Dataset entries:
◆ ◆ ◆

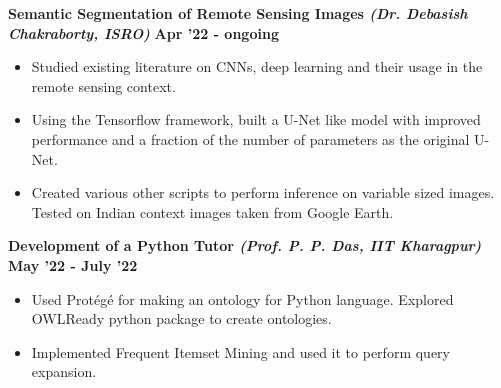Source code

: \documentclass[10pt]{article}
\begin{document}

\iffalse

\fi

\vspace{-0.1ex}
{\color{headliner} \spacedhrule{0.15ex}{1.0ex}}
\large {\textbf{Semantic Segmentation of Remote Sensing Images \normalsize{\textit{(Dr. Debasish Chakraborty, ISRO)}}}} \normalsize {\href{https://github.com/rv4102/qnet.git}{\faGithub}}
{\hfill} \textbf{Apr '22 - ongoing}\\[-1.75em]
\begin{itemize}
    \item Studied existing literature on CNNs, deep learning and their usage in the remote sensing context. \\[-1.9em]
    \item Using the Tensorflow framework, built a U-Net like model with improved performance and a fraction of the number of parameters as the original U-Net. \\[-1.9em]
    \item Created various other scripts to perform inference on variable sized images. Tested on Indian context images taken from Google Earth.\\[-1.5em]
\end{itemize}
\large {\textbf{Development of a Python Tutor \normalsize{\textit{(Prof. P. P. Das, IIT Kharagpur)}}}} \normalsize
{\hfill} \textbf{May '22 - July '22}\\[-1.75em]
\begin{itemize}
    \item Used Protégé for making an ontology for Python language. Explored OWLReady python package to create ontologies.\\[-1.9em]
    \item Implemented Frequent Itemset Mining and used it to perform query expansion. \\[-1.5em]
\end{itemize}
\vspace{-2ex}
\end{document}
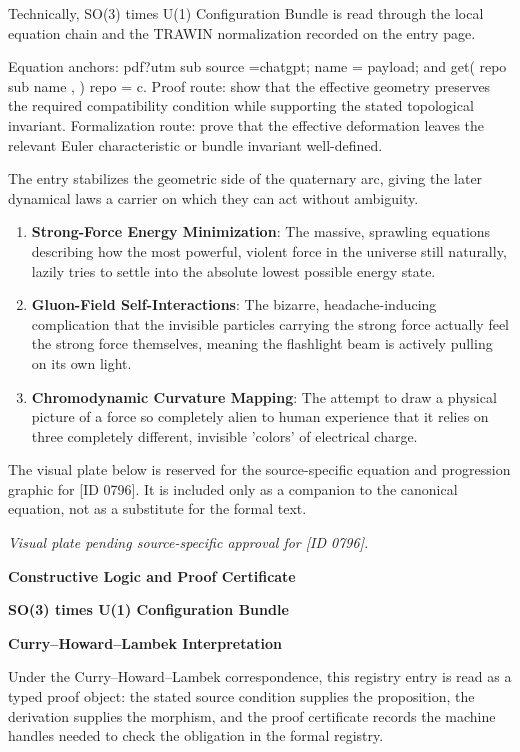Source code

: Technically, SO(3) times U(1) Configuration Bundle is read through the local equation chain and the TRAWIN normalization recorded on the entry page.

Equation anchors: pdf?utm sub source =chatgpt; name = payload; and get( repo sub name , ) repo = c. Proof route: show that the effective geometry preserves the required compatibility condition while supporting the stated topological invariant. Formalization route: prove that the effective deformation leaves the relevant Euler characteristic or bundle invariant well-defined.

The entry stabilizes the geometric side of the quaternary arc, giving the later dynamical laws a carrier on which they can act without ambiguity.
\endgroup

\begin{enumerate}[leftmargin=1.6em,itemsep=6pt,topsep=4pt]
\item \textbf{Strong-Force Energy Minimization}: The massive, sprawling equations describing how the most powerful, violent force in the universe still naturally, lazily tries to settle into the absolute lowest possible energy state.
\item \textbf{Gluon-Field Self-Interactions}: The bizarre, headache-inducing complication that the invisible particles carrying the strong force actually feel the strong force themselves, meaning the flashlight beam is actively pulling on its own light.
\item \textbf{Chromodynamic Curvature Mapping}: The attempt to draw a physical picture of a force so completely alien to human experience that it relies on three completely different, invisible 'colors' of electrical charge.
\end{enumerate}

\begingroup\footnotesize\sloppy
The visual plate below is reserved for the source-specific equation and progression graphic for [ID 0796]. It is included only as a companion to the canonical equation, not as a substitute for the formal text.
\par\endgroup
\begingroup\footnotesize\itshape
Visual plate pending source-specific approval for [ID 0796].
\par\endgroup

\clearpage
\begingroup\tzpsupportsetup
\noindent\textbf{\fontsize{10.8pt}{12.8pt}\selectfont [ID 0796] Constructive Logic and Proof Certificate}\par
\noindent\textbf{\fontsize{10pt}{12pt}\selectfont SO(3) times U(1) Configuration Bundle}\par
\vspace{0.45em}
\begingroup
\footnotesize
\setlength{\parskip}{0.22em}
\setlength{\parindent}{0pt}
\noindent\textbf{Curry--Howard--Lambek Interpretation}\par
Under the Curry--Howard--Lambek correspondence, this registry entry is read as a typed proof
object: the stated source condition supplies the proposition, the derivation supplies the
morphism, and the proof certificate records the machine handles needed to check the obligation
in the formal registry.

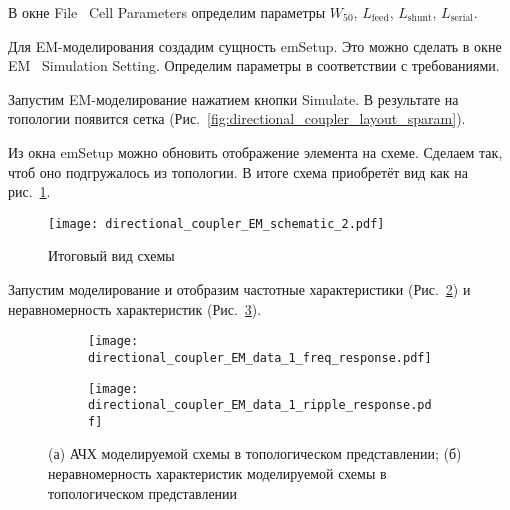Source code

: В окне File \textrightarrow\ Cell Parameters определим параметры $W_{50}$, $L_\text{feed}$, $L_\text{shunt}$, $L_\text{serial}$.

Для EM-моделирования создадим сущность emSetup.
Это можно сделать в окне EM \textrightarrow\ Simulation Setting.
Определим параметры в соответствии с требованиями.

Запустим EM-моделирование нажатием кнопки Simulate.
В результате на топологии появится сетка (Рис.~\ref{fig:directional_coupler_layout_sparam}).

Из окна emSetup можно обновить отображение элемента на схеме.
Сделаем так, чтоб оно подгружалось из топологии.
В итоге схема приобретёт вид как на рис.~\ref{fig:directional_coupler_EM_schematic_2}.

\begin{figure}[!ht]
    \centering
    \texttt{[image: directional\_coupler\_EM\_schematic\_2.pdf]}
    \caption{Итоговый вид схемы}%
    \label{fig:directional_coupler_EM_schematic_2}
\end{figure}

Запустим моделирование и отобразим частотные характеристики (Рис.~\ref{fig:directional_coupler_EM_data_1_freq_response}) и неравномерность характеристик (Рис.~\ref{fig:directional_coupler_EM_data_1_ripple_response}).

\begin{figure}[!ht]
    \begin{subfigure}[b]{0.45\textwidth}
        \centering
        \texttt{[image: directional\_coupler\_EM\_data\_1\_freq\_response.pdf]}
        \caption{}%
        \label{fig:directional_coupler_EM_data_1_freq_response}
    \end{subfigure}
    \hfill
    \begin{subfigure}[b]{0.45\textwidth}
        \centering
        \texttt{[image: directional\_coupler\_EM\_data\_1\_ripple\_response.pdf]}
        \caption{}%
        \label{fig:directional_coupler_EM_data_1_ripple_response}
    \end{subfigure}
    \caption{%
        (а) АЧХ моделируемой схемы в топологическом представлении;
        (б) неравномерность характеристик моделируемой схемы в топологическом представлении
    }%
    \label{fig:directional_coupler_EM_data_1}
\end{figure}
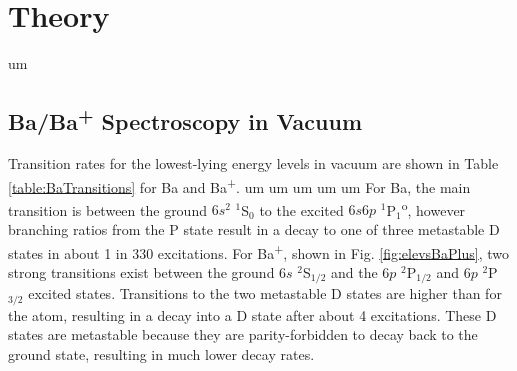 \chapter{Theory}


um

\section{Ba/Ba\textsuperscript{+} Spectroscopy in Vacuum}


Transition rates for the lowest-lying energy levels in vacuum are shown in Table \ref{table:BaTransitions} for Ba and Ba\textsuperscript{+}.  um um um um um For Ba, the main transition is between the ground $6s^{2}$ $^{1}$S$_{0}$ to the excited $6s6p$ $^{1}$P$_{1}$\textsuperscript{o}, however branching ratios from the P state result in a decay to one of three metastable D states in about 1 in 330 excitations.  For Ba\textsuperscript{+}, shown in Fig. \ref{fig:elevsBaPlus}, two strong transitions exist between the ground $6s$ $^{2}$S$_{1/2}$ and the $6p$ $^{2}$P$_{1/2}$ and $6p$ $^{2}$P$_{3/2}$ excited states.  Transitions to the two metastable D states are higher than for the atom, resulting in a decay into a D state after about 4 excitations.  These D states are metastable because they are parity-forbidden to decay back to the ground state, resulting in much lower decay rates.


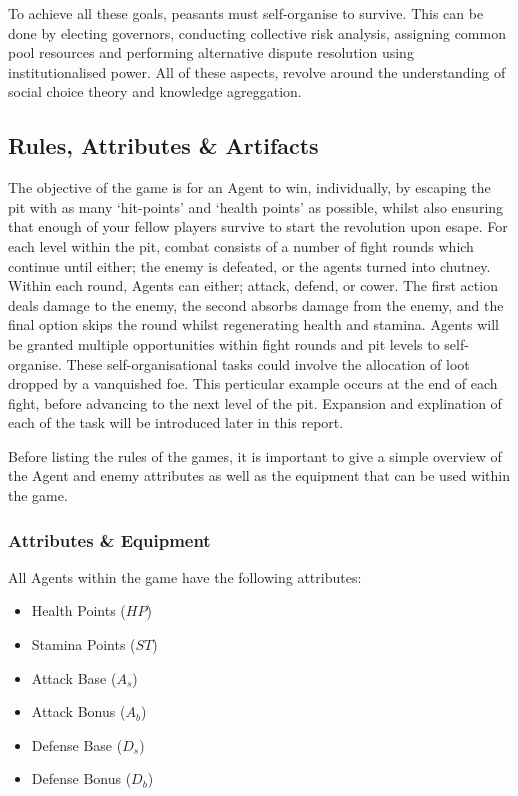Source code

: To achieve all these goals, peasants must self-organise to survive. This can be done by electing governors, conducting collective risk analysis, assigning common pool resources and performing alternative dispute resolution using institutionalised power. All of these aspects, revolve around the understanding of social choice theory and knowledge agreggation. 


\subsection{Rules, Attributes \& Artifacts}\label{sec:rules}

The objective of the game is for an Agent to win, individually, by escaping the pit with as many `hit-points' and `health points' as possible, whilst also ensuring that enough of your fellow players survive to start the revolution upon esape. 
For each level within the pit, combat consists of a number of fight rounds which continue until either; the enemy is defeated, or the agents turned into chutney. Within each round, Agents can either; attack, defend, or cower. The first action deals damage to the enemy, the second absorbs damage from the enemy, and the final option skips the round whilst regenerating health and stamina.
Agents will be granted multiple opportunities within fight rounds and pit levels to self-organise. These self-organisational tasks could involve the allocation of loot dropped by a vanquished foe. This perticular example occurs at the end of each fight, before advancing to the next level of the pit. Expansion and explination of each of the task will be introduced later in this report. 

Before listing the rules of the games, it is important to give a simple overview of the Agent and enemy attributes as well as the equipment that can be used within the game.  

\subsubsection{Attributes \& Equipment}

All Agents within the game have the following attributes:

\begin{itemize} 
    \item Health Points ($HP$)
    \item Stamina Points ($ST$)
    \item Attack Base ($A_s$)
    \item Attack Bonus ($A_b$)
    \item Defense Base ($D_s$)
    \item Defense Bonus ($D_b$)
\end{itemize}

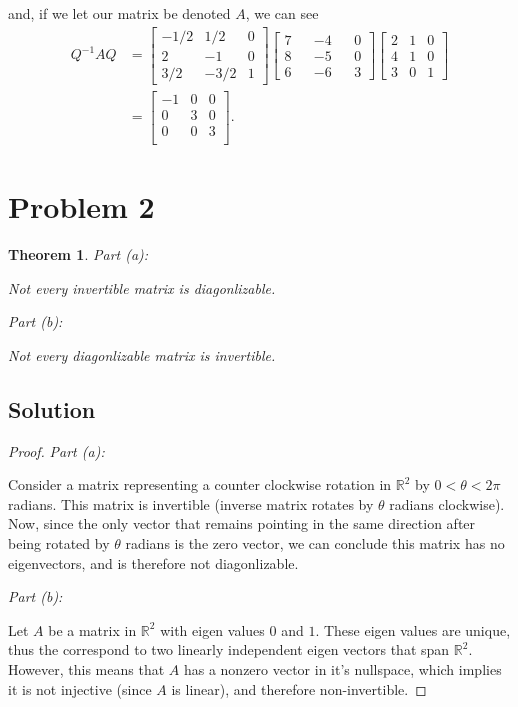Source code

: \documentclass[10pt,a4paper]{article}
\makeatletter
\newtheorem{theorem}{Theorem}
\newcommand{\proofpart}[2]{%
  \par
  \addvspace{\medskipamount}%
  \noindent\emph{Part #1: #2}\par\nobreak
  \addvspace{\smallskipamount}%
  \@afterheading
}
\theoremstyle{definition}
\makeatother
\begin{document}
and, if we let our matrix be denoted $A$, we can see
\begin{align*}
Q^{-1} A Q &= 
\begin{bmatrix}
-1/2 & 1/2 & 0\\
2 & -1 & 0\\
3/2 & -3/2 & 1
\end{bmatrix}\begin{bmatrix}
7 && -4 && 0\\
8 && -5 && 0\\
6 && -6 && 3
\end{bmatrix} \begin{bmatrix}
2 & 1 & 0\\
4 & 1 & 0\\
3 & 0 & 1
\end{bmatrix}   \\
&= \begin{bmatrix}
-1 & 0 & 0\\
0 & 3 & 0\\
0 & 0 & 3\\
\end{bmatrix}.
\end{align*}

\section*{Problem 2}
\begin{theorem}
\proofpart{(a)}{} Not every invertible matrix is diagonlizable.
\proofpart{(b)}{} Not every diagonlizable matrix is invertible.
\end{theorem}

\subsection*{Solution}
\begin{proof}
\proofpart{(a)}{} Consider a matrix representing a counter clockwise rotation in $\mathbb{R}^2$ by $0 < \theta < 2 \pi$ radians. This matrix is invertible (inverse matrix rotates by $\theta$ radians clockwise). Now, since the only vector that remains pointing in the same direction after being rotated by $\theta$ radians is the zero vector, we can conclude this matrix has no eigenvectors, and is therefore not diagonlizable.

\proofpart{(b)}{} Let $A$ be a matrix in $\mathbb{R}^2$ with eigen values $0$ and $1$. These eigen values are unique, thus the correspond to two linearly independent eigen vectors that span $\mathbb{R}^2$. However, this means that $A$ has a nonzero vector in it's nullspace, which implies it is not injective (since $A$ is linear), and therefore non-invertible.
\end{proof}
\end{document}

◆ ◆ ◆

## Problem:
Counting every line that holds the string "можно", give the total for the data above and nothing else.

## Response for this exercise:
2